# Exercise details
Go through the lines below, tally those that include the word "Command", and give only the tally.

# Provided data
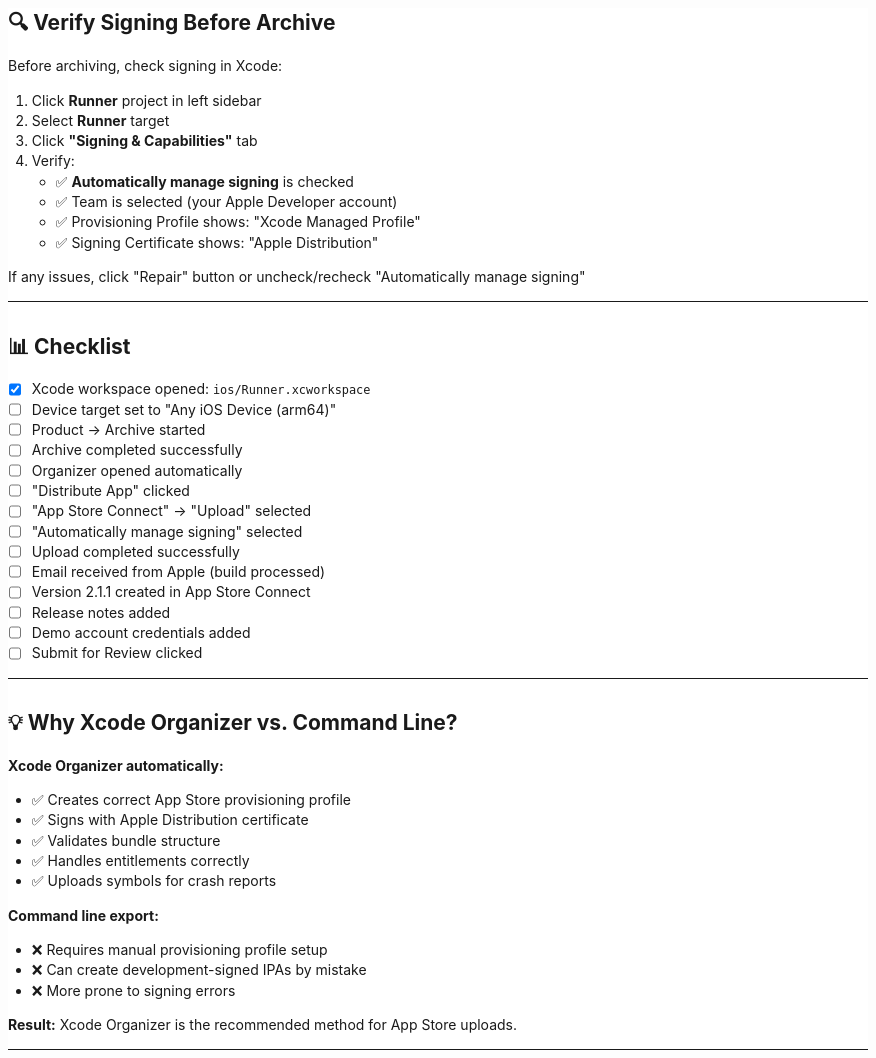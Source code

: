 
## 🔍 **Verify Signing Before Archive**

Before archiving, check signing in Xcode:

1. Click **Runner** project in left sidebar
2. Select **Runner** target
3. Click **"Signing & Capabilities"** tab
4. Verify:
   - ✅ **Automatically manage signing** is checked
   - ✅ Team is selected (your Apple Developer account)
   - ✅ Provisioning Profile shows: "Xcode Managed Profile"
   - ✅ Signing Certificate shows: "Apple Distribution"

If any issues, click "Repair" button or uncheck/recheck "Automatically manage signing"

---

## 📊 **Checklist**

- [x] Xcode workspace opened: `ios/Runner.xcworkspace`
- [ ] Device target set to "Any iOS Device (arm64)"
- [ ] Product → Archive started
- [ ] Archive completed successfully
- [ ] Organizer opened automatically
- [ ] "Distribute App" clicked
- [ ] "App Store Connect" → "Upload" selected
- [ ] "Automatically manage signing" selected
- [ ] Upload completed successfully
- [ ] Email received from Apple (build processed)
- [ ] Version 2.1.1 created in App Store Connect
- [ ] Release notes added
- [ ] Demo account credentials added
- [ ] Submit for Review clicked

---

## 💡 **Why Xcode Organizer vs. Command Line?**

**Xcode Organizer automatically:**
- ✅ Creates correct App Store provisioning profile
- ✅ Signs with Apple Distribution certificate
- ✅ Validates bundle structure
- ✅ Handles entitlements correctly
- ✅ Uploads symbols for crash reports

**Command line export:**
- ❌ Requires manual provisioning profile setup
- ❌ Can create development-signed IPAs by mistake
- ❌ More prone to signing errors

**Result:** Xcode Organizer is the recommended method for App Store uploads.

---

# Written answer
2